Dynamics Corporation of America v. United States

Decision Date15 March 1968
Docket NumberNo. 338-65.,338-65.
Citation183 Ct. Cl. 101,392 F.2d 241
PartiesDYNAMICS CORPORATION OF AMERICA (formerly Claude Neon, Inc.) v. The UNITED STATES.
CourtU.S. Claims Court

David E. Wasserstrom, Washington, D. C., attorney of record, for plaintiff. Goodwin, Rosenbaum, Meacham & White, Washington, D. C., of counsel.

Mildred L. Seidman, Washington, D. C., with whom was Asst. Atty. Gen. Mitchell Rogovin, for defendant. Philip Miller, Washington, D. C., of counsel.

Before COWEN, Chief Judge, and LARAMORE, DURFEE, DAVIS, COLLINS, SKELTON, and NICHOLS, Judges.

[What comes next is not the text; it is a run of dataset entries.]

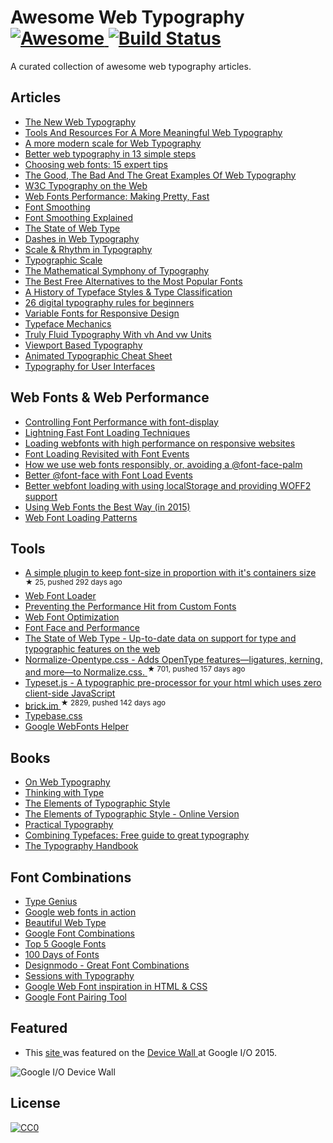 <h1>
 Awesome Web Typography
 <a href="https://github.com/sindresorhus/awesome">
  <img alt="Awesome" src="https://cdn.rawgit.com/sindresorhus/awesome/d7305f38d29fed78fa85652e3a63e154dd8e8829/media/badge.svg"/>
 </a>
 <a href="https://travis-ci.org/deanhume/typography">
  <img alt="Build Status" src="https://api.travis-ci.org/deanhume/typography.svg?branch=master"/>
 </a>
</h1>
<p>
 A curated collection of awesome web typography articles.
</p>
<h2>
 Articles
</h2>
<ul>
 <li>
  <a href="https://robinrendle.com/essays/new-web-typography/">
   The New Web Typography
  </a>
 </li>
 <li>
  <a href="https://www.smashingmagazine.com/2016/03/meaningful-web-typography/">
   Tools And Resources For A More Meaningful Web Typography
  </a>
 </li>
 <li>
  <a href="http://typecast.com/blog/a-more-modern-scale-for-web-typography">
   A more modern scale for Web Typography
  </a>
 </li>
 <li>
  <a href="http://www.creativebloq.com/typography/better-web-typography-few-simple-steps-5132803">
   Better web typography in 13 simple steps
  </a>
 </li>
 <li>
  <a href="http://www.creativebloq.com/web-design/choose-web-fonts-1233034">
   Choosing web fonts: 15 expert tips
  </a>
 </li>
 <li>
  <a href="https://www.smashingmagazine.com/2014/12/the-good-the-bad-and-the-great-examples-of-web-typography/">
   The Good, The Bad And The Great Examples Of Web Typography
  </a>
 </li>
 <li>
  <a href="https://www.w3.org/wiki/Typography_on_the_Web">
   W3C Typography on the Web
  </a>
 </li>
 <li>
  <a href="https://www.igvita.com/2012/09/12/web-fonts-performance-making-pretty-fast/">
   Web Fonts Performance: Making Pretty, Fast
  </a>
 </li>
 <li>
  <a href="https://davidwalsh.name/font-smoothing">
   Font Smoothing
  </a>
 </li>
 <li>
  <a href="http://szafranek.net/works/articles/font-smoothing-explained/">
   Font Smoothing Explained
  </a>
 </li>
 <li>
  <a href="https://dev.opera.com/articles/state-of-web-type/">
   The State of Web Type
  </a>
 </li>
 <li>
  <a href="https://viljamis.com/dashes/">
   Dashes in Web Typography
  </a>
 </li>
 <li>
  <a href="http://lamb.cc/typograph/">
   Scale & Rhythm in Typography
  </a>
 </li>
 <li>
  <a href="http://retinart.net/typography/typographicscale/">
   Typographic Scale
  </a>
 </li>
 <li>
  <a href="http://www.pearsonified.com/2011/12/golden-ratio-typography.php">
   The Mathematical Symphony of Typography
  </a>
 </li>
 <li>
  <a href="http://blog.spoongraphics.co.uk/articles/the-best-free-alternatives-to-the-most-popular-fonts">
   The Best Free Alternatives to the Most Popular Fonts
  </a>
 </li>
 <li>
  <a href="http://blog.spoongraphics.co.uk/articles/a-history-of-typeface-styles-type-classification">
   A History of Typeface Styles & Type Classification
  </a>
 </li>
 <li>
  <a href="https://medium.com/product-design-ux-ui/26-digital-typography-rules-for-beginners-a04c6a5aaff3">
   26 digital typography rules for beginners
  </a>
 </li>
 <li>
  <a href="http://alistapart.com/blog/post/variable-fonts-for-responsive-design">
   Variable Fonts for Responsive Design
  </a>
 </li>
 <li>
  <a href="https://frerejones.com/blog/typeface-mechanics-001/">
   Typeface Mechanics
  </a>
 </li>
 <li>
  <a href="https://www.smashingmagazine.com/2016/05/fluid-typography/">
   Truly Fluid Typography With vh And vw Units
  </a>
 </li>
 <li>
  <a href="http://zellwk.com/blog/viewport-based-typography/">
   Viewport Based Typography
  </a>
 </li>
 <li>
  <a href="https://www.supremo.tv/typeterms/">
   Animated Typographic Cheat Sheet
  </a>
 </li>
 <li>
  <a href="https://viljamis.com/2016/typography-for-user-interfaces/">
   Typography for User Interfaces
  </a>
 </li>
</ul>
<h2>
 Web Fonts & Web Performance
</h2>
<ul>
 <li>
  <a href="https://developers.google.com/web/updates/2016/02/font-display">
   Controlling Font Performance with font-display
  </a>
 </li>
 <li>
  <a href="https://davidwalsh.name/font-loading">
   Lightning Fast Font Loading Techniques
  </a>
 </li>
 <li>
  <a href="http://bdadam.com/blog/loading-webfonts-with-high-performance.html">
   Loading webfonts with high performance on responsive websites
  </a>
 </li>
 <li>
  <a href="https://www.filamentgroup.com/lab/font-events.html">
   Font Loading Revisited with Font Events
  </a>
 </li>
 <li>
  <a href="https://www.filamentgroup.com/lab/font-loading.html">
   How we use web fonts responsibly, or, avoiding a @font-face-palm
  </a>
 </li>
 <li>
  <a href="https://dev.opera.com/articles/better-font-face/">
   Better @font-face with Font Load Events
  </a>
 </li>
 <li>
  <a href="http://bdadam.com/blog/better-webfont-loading-with-localstorage-and-woff2.html">
   Better webfont loading with using localStorage and providing WOFF2 support
  </a>
 </li>
 <li>
  <a href="https://helloanselm.com/2015/using-webfonts-in-2015/">
   Using Web Fonts the Best Way (in 2015)
  </a>
 </li>
 <li>
  <a href="http://bramstein.com/writing/web-font-loading-patterns.html">
   Web Font Loading Patterns
  </a>
 </li>
</ul>
<h2>
 Tools
</h2>
<ul>
 <li>
  <a href="https://github.com/jkroso/flowtype">
   A simple plugin to keep font-size in proportion with it's containers size
  </a>
  <sup>
   &#9733 25, pushed 292 days ago
  </sup>
 </li>
 <li>
  <a href="https://developers.google.com/fonts/docs/webfont_loader">
   Web Font Loader
  </a>
 </li>
 <li>
  <a href="https://css-tricks.com/preventing-the-performance-hit-from-custom-fonts/">
   Preventing the Performance Hit from Custom Fonts
  </a>
 </li>
 <li>
  <a href="https://developers.google.com/web/fundamentals/performance/optimizing-content-efficiency/webfont-optimization?hl=en">
   Web Font Optimization
  </a>
 </li>
 <li>
  <a href="http://www.stevesouders.com/blog/2009/10/13/font-face-and-performance/">
   Font Face and Performance
  </a>
 </li>
 <li>
  <a href="http://stateofwebtype.com/">
   The State of Web Type - Up-to-date data on support for type and typographic features on the web
  </a>
 </li>
 <li>
  <a href="https://github.com/kennethormandy/normalize-opentype.css">
   Normalize-Opentype.css - Adds OpenType features—ligatures, kerning, and more—to Normalize.css.
  </a>
  <sup>
   &#9733 701, pushed 157 days ago
  </sup>
 </li>
 <li>
  <a href="https://blot.im/typeset/">
   Type­set.js - A typographic pre-processor for your html which uses zero client-side JavaScript
  </a>
 </li>
 <li>
  <a href="https://github.com/alfredxing/brick">
   brick.im
  </a>
  <sup>
   &#9733 2829, pushed 142 days ago
  </sup>
 </li>
 <li>
  <a href="http://devinhunt.github.io/typebase.css/">
   Typebase.css
  </a>
 </li>
 <li>
  <a href="https://google-webfonts-helper.herokuapp.com/fonts/aguafina-script?subsets=latin">
   Google WebFonts Helper
  </a>
 </li>
</ul>
<h2>
 Books
</h2>
<ul>
 <li>
  <a href="https://abookapart.com/products/on-web-typography">
   On Web Typography
  </a>
 </li>
 <li>
  <a href="http://www.thinkingwithtype.com/">
   Thinking with Type
  </a>
 </li>
 <li>
  <a href="https://www.amazon.co.uk/Elements-Typographic-Style-Robert-Bringhurst/dp/0881792063">
   The Elements of Typographic Style
  </a>
 </li>
 <li>
  <a href="http://webtypography.net/">
   The Elements of Typographic Style - Online Version
  </a>
 </li>
 <li>
  <a href="http://practicaltypography.com/">
   Practical Typography
  </a>
 </li>
 <li>
  <a href="http://blog.typekit.com/2016/04/29/combining-typefaces-free-guide-to-great-typography/">
   Combining Typefaces: Free guide to great typography
  </a>
 </li>
 <li>
  <a href="http://typographyhandbook.com/">
   The Typography Handbook
  </a>
 </li>
</ul>
<h2>
 Font Combinations
</h2>
<ul>
 <li>
  <a href="http://www.typegenius.com/">
   Type Genius
  </a>
 </li>
 <li>
  <a href="http://femmebot.github.io/google-type/">
   Google web fonts in action
  </a>
 </li>
 <li>
  <a href="http://hellohappy.org/beautiful-web-type/">
   Beautiful Web Type
  </a>
 </li>
 <li>
  <a href="http://briangardner.com/google-font-combinations/">
   Google Font Combinations
  </a>
 </li>
 <li>
  <a href="http://techdissected.com/web-and-computing/design/top-5-google-font-combinations/">
   Top 5 Google Fonts
  </a>
 </li>
 <li>
  <a href="http://100daysoffonts.com/">
   100 Days of Fonts
  </a>
 </li>
 <li>
  <a href="http://designmodo.com/great-font-combinations/">
   Designmodo - Great Font Combinations
  </a>
 </li>
 <li>
  <a href="http://www.sessions-with-typography.com">
   Sessions with Typography
  </a>
 </li>
 <li>
  <a href="http://tobiasahlin.com/typesource/">
   Google Web Font inspiration in HTML & CSS
  </a>
 </li>
 <li>
  <a href="http://www.ourownthing.co.uk/fontpairing/">
   Google Font Pairing Tool
  </a>
 </li>
</ul>
<h2>
 Featured
</h2>
<ul>
 <li>
  This
  <a href="https://deanhume.github.io/typography/">
   site
  </a>
  was featured on the
  <a href="https://twitter.com/gauntface/status/604029887414829057/photo/1">
   Device Wall
  </a>
  at Google I/O 2015.
 </li>
</ul>
<p>
 <img alt="Google I/O Device Wall" src="https://raw.githubusercontent.com/deanhume/typography/master/images/device-wall-small.jpg"/>
</p>
<h2>
 License
</h2>
<p>
 <a href="https://creativecommons.org/licenses/by/4.0/">
  <img alt="CC0" src="https://licensebuttons.net/l/by/4.0/88x31.png"/>
 </a>
</p>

ON DEFENDANT'S MOTION FOR SUMMARY JUDGMENT AND PLAINTIFF'S MOTION FOR SUMMARY JUDGMENT

COWEN, Chief Judge.

This is a suit for refund of 1953 corporate income taxes based on a loss carryback from 1954. The facts are as stipulated, and, since there is no dispute between the parties concerning them, the only issues to be resolved are legal questions raised by cross-motions for summary judgment. The plaintiff, Dynamics Corporation of America, is a successor through merger to Claude Neon, Inc. (hereafter Neon).

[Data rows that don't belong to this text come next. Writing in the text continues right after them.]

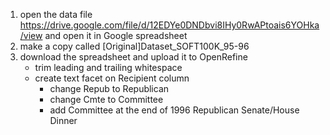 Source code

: 1. open the data file https://drive.google.com/file/d/12EDYe0DNDbvi8IHy0RwAPtoais6YOHka/view and open it in Google spreadsheet
2. make a copy called [Original]Dataset_SOFT100K_95-96
3. download the spreadsheet and upload it to OpenRefine
   * trim leading and trailing whitespace
   * create text facet on Recipient column
     * change Repub to Republican
     * change Cmte to Committee
     * add Committee at the end of 1996 Republican Senate/House Dinner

After plaintiff filed its claim for refund, the Commissioner of Internal Revenue Service conducted an audit of Neon's 1953 tax return and concluded that certain payments received in that year and not theretofore considered in computing the 1953 tax had been improperly omitted. The effect of this determination and recomputation was to increase taxpayer's 1953 income and, at the same time, reduce the 1954 carryback, the net result of all of which was to completely offset plaintiff's claim for refund. Specifically, the Commissioner concluded that certain payments made by a subsidiary corporation, Reeves-Ely Laboratories, Inc. (hereafter Reeves-Ely), to its parent, Neon, pursuant to an agreement under which Neon filed a consolidated tax return were to be regarded as dividends and therefore taxable in the year received, 1953.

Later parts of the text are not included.